I'm running into a bunch of meta-programming losing metaMethods stuff with TestSuite. I think we should do this:
1. Create a gremlin-variants package.
2. It will have VariantTraversalSource, VariantTraversal, VariantAnonymousTraversal, VariantConverter in main/.
3. It will have a version of all the tests, but only needed once for ALL variants.
public abstract class VariantSumTest { public static class Traversals extends SumTest { @Override public Traversal<Vertex, Double> get_g_V_valuesXageX_sum() { new VariantTraversalSource(converter,g).V().values("age").sum(); } @Override public Traversal<Vertex, Map<String, Number>> get_g_V_hasLabelXsoftwareX_group_byXnameX_byXbothE_weight_sumX() { new VariantTraversalSource(converter,g).V().hasLabel("software").group().by("name").by(bothE().values("weight").sum(); } } }
4. We will have TinkerGraphVariantProvider, TinkerGraphComputerVariantProvider ... in test/.

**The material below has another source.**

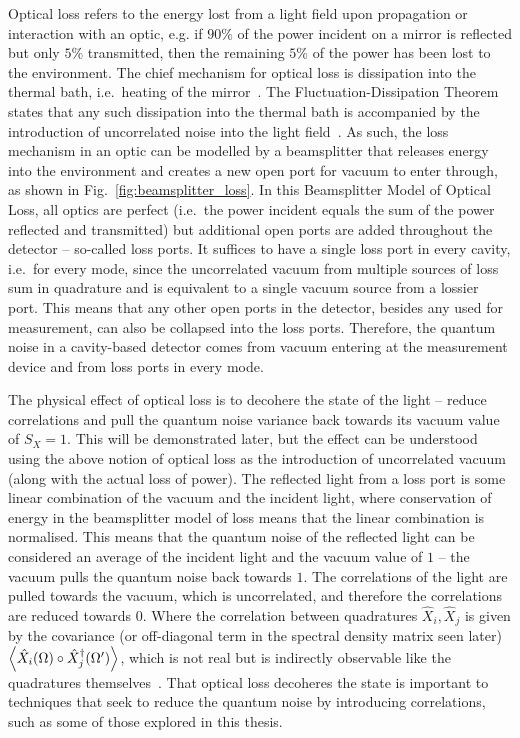 Optical loss refers to the energy lost from a light field upon propagation or interaction with an optic, e.g. if $90\%$ of the power incident on a mirror is reflected but only $5\%$ transmitted, then the remaining $5\%$ of the power has been lost to the environment. The chief mechanism for optical loss is dissipation into the thermal bath, i.e.\ heating of the mirror~\cite{}. The Fluctuation-Dissipation Theorem states that any such dissipation into the thermal bath is accompanied by the introduction of uncorrelated noise into the light field~\cite{}. As such, the loss mechanism in an optic can be modelled by a beamsplitter that releases energy into the environment and creates a new open port for vacuum to enter through, as shown in Fig.~\ref{fig:beamsplitter_loss}. In this Beamsplitter Model of Optical Loss, all optics are perfect (i.e.\ the power incident equals the sum of the power reflected and transmitted) but additional open ports are added throughout the detector -- so-called loss ports. It suffices to have a single loss port in every cavity, i.e.\ for every mode, since the uncorrelated vacuum from multiple sources of loss sum in quadrature and is equivalent to a single vacuum source from a lossier port. %
This means that any other open ports in the detector, besides any used for measurement, can also be collapsed into the loss ports. Therefore, the quantum noise in a cavity-based detector comes from vacuum entering at the measurement device and from loss ports in every mode.

The physical effect of optical loss is to decohere the state of the light -- reduce correlations and pull the quantum noise variance back towards its vacuum value of $S_X=1$. This will be demonstrated later, but the effect can be understood using the above notion of optical loss as the introduction of uncorrelated vacuum (along with the actual loss of power). The reflected light from a loss port is some linear combination of the vacuum and the incident light, where conservation of energy in the beamsplitter model of loss means that the linear combination is normalised. This means that the quantum noise of the reflected light can be considered an average of the incident light and the vacuum value of $1$ -- the vacuum pulls the quantum noise back towards $1$. The correlations of the light are pulled towards the vacuum, which is uncorrelated, and therefore the correlations are reduced towards $0$. Where the correlation between quadratures $\hat{X}_i, \hat{X}_j$ is given by the covariance (or off-diagonal term in the spectral density matrix seen later) $\ev{\hat{X}_i(\Omega)\circ\hat{X}_j^\dag(\Omega')}$, which is not real but is indirectly observable like the quadratures themselves~\cite{}. That optical loss decoheres the state is important to techniques that seek to reduce the quantum noise by introducing correlations, such as some of those explored in this thesis.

5. We will have XXXVariantProcessStandardSuite and XXXVariantProcessComputerSuite tests in test/.
6. All the XXXVariantProcessXXXSuites will have a static VariantConverter field. (see its use above)
The sucky thing is that we have to copy all the tests over and keep them in sync like we do with Gremlin-Groovy. The benefit is that things are "cleaner" and all this meta-program insanity can chill out a bit.
I think that sounds good. I was wondering if you were going to be able to implement it the way you initially proposed. Maintaining one more set of tests to cover many variants is an acceptable cost in my book.
So in branch TINKERPOP-1278 we have 2 different ways of doing this implemented and I think a third (yet unimplemented) way may be the best. I will describe all three models with their +/- so people can help decide which model we should go with. First, note that all three models make use of a new construct called a Translator. In short, a Translator wraps a StringBuilder and for each traversal.x(y,z) call, Translator.addStep(traversal, "x", y, z) is called. In essence the translator is able to take calls in one Gremlin variant and convert them to calls in another Gremlin variant.
1. ScriptXXXTraversal and ScriptXXXTraversalSource
ScriptGraphTraversal implements all the methods of GraphTraversal, but instead of addStep(new BlahStep()), it calls Translator.addStep(stepName, Object... stepArguments). When applyStrategies() is called (i.e. the traversal is compiled), the Translator.getScriptEngine() is used to compile the internal Translator.getTraversalScript() and the result of the compilation is added to the ScriptGraphTraversal and thus, the ScriptGraphTraversal has implemented steps and is ready to execute.
plus Translation is decoupled from DefaultGraphTraversal and thus, an entirely separate class space.
minus Every XXXTraversal will need to have a ScriptXXXTraversal implementation. For GraphTraversal, this was a copy/paste nightmare.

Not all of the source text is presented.